▶ **TASK DIRECTIONS**: Filter this material down to the lines that hold "creates", copying each one.
------------------------
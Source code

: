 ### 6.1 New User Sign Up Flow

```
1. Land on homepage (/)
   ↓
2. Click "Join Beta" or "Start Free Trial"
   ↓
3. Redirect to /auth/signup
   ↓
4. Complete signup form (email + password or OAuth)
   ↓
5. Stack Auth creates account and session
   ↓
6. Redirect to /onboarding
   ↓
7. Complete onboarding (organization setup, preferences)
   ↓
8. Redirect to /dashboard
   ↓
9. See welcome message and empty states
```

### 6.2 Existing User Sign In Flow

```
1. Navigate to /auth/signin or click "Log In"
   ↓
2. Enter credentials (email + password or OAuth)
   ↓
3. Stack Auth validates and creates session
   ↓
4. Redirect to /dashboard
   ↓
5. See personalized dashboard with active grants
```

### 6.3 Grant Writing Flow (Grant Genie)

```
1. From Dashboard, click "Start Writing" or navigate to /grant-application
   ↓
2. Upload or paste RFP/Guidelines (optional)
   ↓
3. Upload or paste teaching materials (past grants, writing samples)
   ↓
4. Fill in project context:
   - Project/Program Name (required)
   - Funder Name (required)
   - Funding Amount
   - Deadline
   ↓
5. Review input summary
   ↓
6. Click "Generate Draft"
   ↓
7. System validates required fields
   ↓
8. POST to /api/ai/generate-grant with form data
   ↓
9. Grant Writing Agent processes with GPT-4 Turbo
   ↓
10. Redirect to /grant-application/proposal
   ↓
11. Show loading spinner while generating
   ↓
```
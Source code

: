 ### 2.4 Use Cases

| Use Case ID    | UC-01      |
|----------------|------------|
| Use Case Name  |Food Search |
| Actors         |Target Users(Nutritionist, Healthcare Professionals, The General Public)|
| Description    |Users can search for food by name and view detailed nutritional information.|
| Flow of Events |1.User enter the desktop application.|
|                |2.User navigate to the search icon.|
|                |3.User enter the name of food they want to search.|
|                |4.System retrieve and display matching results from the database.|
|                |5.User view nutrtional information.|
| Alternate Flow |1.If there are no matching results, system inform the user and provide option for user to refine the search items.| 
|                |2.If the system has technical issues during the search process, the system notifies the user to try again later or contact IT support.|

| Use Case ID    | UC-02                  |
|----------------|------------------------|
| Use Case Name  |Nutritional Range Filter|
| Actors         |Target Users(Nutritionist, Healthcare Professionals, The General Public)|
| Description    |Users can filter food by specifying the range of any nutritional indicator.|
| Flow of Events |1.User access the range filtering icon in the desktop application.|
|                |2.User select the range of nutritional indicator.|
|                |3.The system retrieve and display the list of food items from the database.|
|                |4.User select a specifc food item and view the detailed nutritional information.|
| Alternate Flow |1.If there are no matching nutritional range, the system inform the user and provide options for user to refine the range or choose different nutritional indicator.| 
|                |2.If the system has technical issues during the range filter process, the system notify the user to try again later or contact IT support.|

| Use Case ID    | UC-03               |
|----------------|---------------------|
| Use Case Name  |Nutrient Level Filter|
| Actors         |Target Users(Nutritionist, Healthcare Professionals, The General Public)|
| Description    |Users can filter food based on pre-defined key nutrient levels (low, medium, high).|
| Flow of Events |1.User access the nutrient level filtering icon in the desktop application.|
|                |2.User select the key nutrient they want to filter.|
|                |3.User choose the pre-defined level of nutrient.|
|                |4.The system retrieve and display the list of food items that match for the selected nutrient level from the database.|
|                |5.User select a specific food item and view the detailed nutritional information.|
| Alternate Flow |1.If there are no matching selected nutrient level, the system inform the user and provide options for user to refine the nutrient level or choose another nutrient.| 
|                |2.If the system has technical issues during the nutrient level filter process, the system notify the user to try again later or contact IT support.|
------------------------
▶ **RESPONSE**:
5. Stack Auth creates account and session
3. Stack Auth validates and creates session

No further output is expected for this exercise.